User 325f2762fd
		18-04-2008 16:43:51
	 
	
	
	We are running the following query and it is taking 15 minutes. How we can improve the performance
COMPOUND table contains smiles and it has 2.2 million records
PROJECT_COMPOUNDS contains ID and has 6 million records
The other tables are small in the range of 1000. When I run without jchem search it is very quick.
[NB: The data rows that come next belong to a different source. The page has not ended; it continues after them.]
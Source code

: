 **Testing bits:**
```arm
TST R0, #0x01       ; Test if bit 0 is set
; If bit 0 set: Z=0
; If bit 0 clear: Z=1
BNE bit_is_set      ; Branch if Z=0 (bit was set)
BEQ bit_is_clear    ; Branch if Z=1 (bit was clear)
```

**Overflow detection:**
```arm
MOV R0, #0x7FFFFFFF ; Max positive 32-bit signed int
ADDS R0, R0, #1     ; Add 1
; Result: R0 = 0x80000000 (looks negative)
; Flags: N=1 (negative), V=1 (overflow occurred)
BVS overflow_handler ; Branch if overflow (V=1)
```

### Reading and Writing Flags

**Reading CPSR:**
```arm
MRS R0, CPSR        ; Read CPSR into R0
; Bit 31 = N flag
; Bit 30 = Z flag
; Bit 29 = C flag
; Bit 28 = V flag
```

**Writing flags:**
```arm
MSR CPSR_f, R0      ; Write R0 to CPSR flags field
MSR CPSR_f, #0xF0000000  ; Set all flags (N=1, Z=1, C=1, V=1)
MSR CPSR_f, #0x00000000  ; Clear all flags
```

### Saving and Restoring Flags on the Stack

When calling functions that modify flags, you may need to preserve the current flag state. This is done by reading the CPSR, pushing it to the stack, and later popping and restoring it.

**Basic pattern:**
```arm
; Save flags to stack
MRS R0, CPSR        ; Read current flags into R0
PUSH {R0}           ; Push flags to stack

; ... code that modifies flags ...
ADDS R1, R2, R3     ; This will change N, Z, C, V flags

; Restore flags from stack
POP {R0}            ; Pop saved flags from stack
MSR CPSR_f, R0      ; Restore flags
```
SELECT DISTINCT COMPOUND.compound_id, COMPOUND.smiles,
                COMPOUND.h_bond_acceptors, COMPOUND.h_bond_donors,
                COMPOUND.rotatable_bonds, COMPOUND.Clogp,
                COMPOUND.molecular_weight, COMPOUND.synthesisable
           FROM COMPOUND,
                PROJECT_COMPOUNDS,
                eseek_projects,
                evoseek.VM_USER_PROJECT_ACCESS
          WHERE COMPOUND.compound_id = PROJECT_COMPOUNDS.compound_id
            AND PROJECT_COMPOUNDS.project_id = eseek_PROJECTS.project_id
            AND  jc_contains (COMPOUND.smiles, 'c1ccccc1') = 1
            AND evoseek.VM_USER_PROJECT_ACCESS.project_id = eseek_projects.project_id
            AND evoseek.VM_USER_PROJECT_ACCESS.user_id = 434	
	
 
	
		User 325f2762fd
		18-04-2008 17:10:18
	 
	
	
	Oracle is already doing that see the explain plan below
 	  | Code: | 
		  | Operation   Object Name   Rows   Bytes   Cost   Object Node   In/Out   PStart   PStop 
 
 
 
 
 SELECT STATEMENT Optimizer Mode=ALL_ROWS      2 K       8004
 
 
 HASH UNIQUE      2 K   330 K   8004
 
 
 HASH JOIN      2 K   330 K   7925
 
 
 TABLE ACCESS BY INDEX ROWID   EVOSEEK.COMPOUND   22 K   2 M   7080
 
 
 DOMAIN INDEX   EVOSEEK.IXJC_COMPOUND_SMILES
 
 
 NESTED LOOPS      103 K   2 M   558
 
 
 NESTED LOOPS      4     44     1
 
 
 INDEX FULL SCAN   EVOSEEK.PK_PROJECTS   308     1 K   1
 
 
 INDEX UNIQUE SCAN   EVOSEEK.PK_VM_USER_PROJECT_ACCESS   1     7     0
 
 
 INDEX RANGE SCAN   EVOSEEK.UNQ_PROJECT_COMPS_PROJ_COMPID   24 K   238 K   139
 
 
 
 | 
	
	 
	
		ChemAxon aa7c50abf8
		18-04-2008 17:41:28
	 
	
	
	Based on this explain plan, Oracle doesn't do what I meant. Oracle does a full domain index scan -- meaning that the substructure search is applied to every structure in the table. Looking at your query structure, JC_CONTAINS probably finds quite a lot of hits, which take quite a long time to return with most of them probably being subsequently discarded as the two legs of the execution plan are hash joined. (Returning hits from a domain index scan is a fairly time consuming operation and its duration increases linearly with the number of the hits returned.)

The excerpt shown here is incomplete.